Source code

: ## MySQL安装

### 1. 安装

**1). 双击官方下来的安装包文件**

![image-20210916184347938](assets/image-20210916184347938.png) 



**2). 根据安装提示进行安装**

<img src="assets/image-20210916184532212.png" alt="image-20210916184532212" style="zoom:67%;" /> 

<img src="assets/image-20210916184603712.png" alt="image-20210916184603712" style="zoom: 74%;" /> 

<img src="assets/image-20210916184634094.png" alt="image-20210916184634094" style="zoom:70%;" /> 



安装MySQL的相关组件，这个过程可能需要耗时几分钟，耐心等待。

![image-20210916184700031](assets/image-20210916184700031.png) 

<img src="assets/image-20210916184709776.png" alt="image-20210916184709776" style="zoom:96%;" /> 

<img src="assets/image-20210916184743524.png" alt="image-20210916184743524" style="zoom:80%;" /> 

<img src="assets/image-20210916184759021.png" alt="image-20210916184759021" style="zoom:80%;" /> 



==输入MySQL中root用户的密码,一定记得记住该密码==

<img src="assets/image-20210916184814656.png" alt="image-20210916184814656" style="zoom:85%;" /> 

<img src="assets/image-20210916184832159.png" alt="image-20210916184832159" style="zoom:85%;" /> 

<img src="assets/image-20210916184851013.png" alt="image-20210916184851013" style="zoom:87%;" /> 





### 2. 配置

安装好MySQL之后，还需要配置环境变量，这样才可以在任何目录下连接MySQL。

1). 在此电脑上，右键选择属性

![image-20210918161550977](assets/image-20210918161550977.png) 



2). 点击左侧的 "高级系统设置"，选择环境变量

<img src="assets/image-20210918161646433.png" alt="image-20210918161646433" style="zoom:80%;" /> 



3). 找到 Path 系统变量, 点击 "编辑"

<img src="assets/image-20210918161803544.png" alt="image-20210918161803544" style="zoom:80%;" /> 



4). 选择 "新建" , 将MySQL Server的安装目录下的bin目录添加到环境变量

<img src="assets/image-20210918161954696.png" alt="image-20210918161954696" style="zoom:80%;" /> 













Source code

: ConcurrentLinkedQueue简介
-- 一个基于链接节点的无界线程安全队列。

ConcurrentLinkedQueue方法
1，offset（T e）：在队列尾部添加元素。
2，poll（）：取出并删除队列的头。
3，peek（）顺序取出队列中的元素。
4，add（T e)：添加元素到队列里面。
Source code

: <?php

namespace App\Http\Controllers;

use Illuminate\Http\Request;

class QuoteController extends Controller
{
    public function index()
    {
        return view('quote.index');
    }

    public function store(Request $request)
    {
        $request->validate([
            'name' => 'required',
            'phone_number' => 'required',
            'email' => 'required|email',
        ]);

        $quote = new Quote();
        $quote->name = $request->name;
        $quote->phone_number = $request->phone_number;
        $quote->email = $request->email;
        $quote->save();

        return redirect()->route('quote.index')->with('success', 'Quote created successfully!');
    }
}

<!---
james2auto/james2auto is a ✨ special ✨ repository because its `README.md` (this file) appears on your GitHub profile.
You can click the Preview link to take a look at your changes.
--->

◆ ABOUT THIS EXERCISE: Print the material in full. Keep it exactly as it is.

◆ SOLUTION BELOW:
Source code

: ## MySQL安装

### 1. 安装

**1). 双击官方下来的安装包文件**

![image-20210916184347938](assets/image-20210916184347938.png) 



**2). 根据安装提示进行安装**

<img src="assets/image-20210916184532212.png" alt="image-20210916184532212" style="zoom:67%;" /> 

<img src="assets/image-20210916184603712.png" alt="image-20210916184603712" style="zoom: 74%;" /> 

<img src="assets/image-20210916184634094.png" alt="image-20210916184634094" style="zoom:70%;" /> 



安装MySQL的相关组件，这个过程可能需要耗时几分钟，耐心等待。

![image-20210916184700031](assets/image-20210916184700031.png) 

<img src="assets/image-20210916184709776.png" alt="image-20210916184709776" style="zoom:96%;" /> 

<img src="assets/image-20210916184743524.png" alt="image-20210916184743524" style="zoom:80%;" /> 

<img src="assets/image-20210916184759021.png" alt="image-20210916184759021" style="zoom:80%;" /> 



==输入MySQL中root用户的密码,一定记得记住该密码==

<img src="assets/image-20210916184814656.png" alt="image-20210916184814656" style="zoom:85%;" /> 

<img src="assets/image-20210916184832159.png" alt="image-20210916184832159" style="zoom:85%;" /> 

<img src="assets/image-20210916184851013.png" alt="image-20210916184851013" style="zoom:87%;" /> 





### 2. 配置

安装好MySQL之后，还需要配置环境变量，这样才可以在任何目录下连接MySQL。

1). 在此电脑上，右键选择属性

![image-20210918161550977](assets/image-20210918161550977.png) 



2). 点击左侧的 "高级系统设置"，选择环境变量

<img src="assets/image-20210918161646433.png" alt="image-20210918161646433" style="zoom:80%;" /> 



3). 找到 Path 系统变量, 点击 "编辑"

<img src="assets/image-20210918161803544.png" alt="image-20210918161803544" style="zoom:80%;" /> 



4). 选择 "新建" , 将MySQL Server的安装目录下的bin目录添加到环境变量

<img src="assets/image-20210918161954696.png" alt="image-20210918161954696" style="zoom:80%;" /> 













Source code

: ConcurrentLinkedQueue简介
-- 一个基于链接节点的无界线程安全队列。

ConcurrentLinkedQueue方法
1，offset（T e）：在队列尾部添加元素。
2，poll（）：取出并删除队列的头。
3，peek（）顺序取出队列中的元素。
4，add（T e)：添加元素到队列里面。
Source code

: <?php

namespace App\Http\Controllers;

use Illuminate\Http\Request;

class QuoteController extends Controller
{
    public function index()
    {
        return view('quote.index');
    }

    public function store(Request $request)
    {
        $request->validate([
            'name' => 'required',
            'phone_number' => 'required',
            'email' => 'required|email',
        ]);

        $quote = new Quote();
        $quote->name = $request->name;
        $quote->phone_number = $request->phone_number;
        $quote->email = $request->email;
        $quote->save();

        return redirect()->route('quote.index')->with('success', 'Quote created successfully!');
    }
}

<!---
james2auto/james2auto is a ✨ special ✨ repository because its `README.md` (this file) appears on your GitHub profile.
You can click the Preview link to take a look at your changes.
--->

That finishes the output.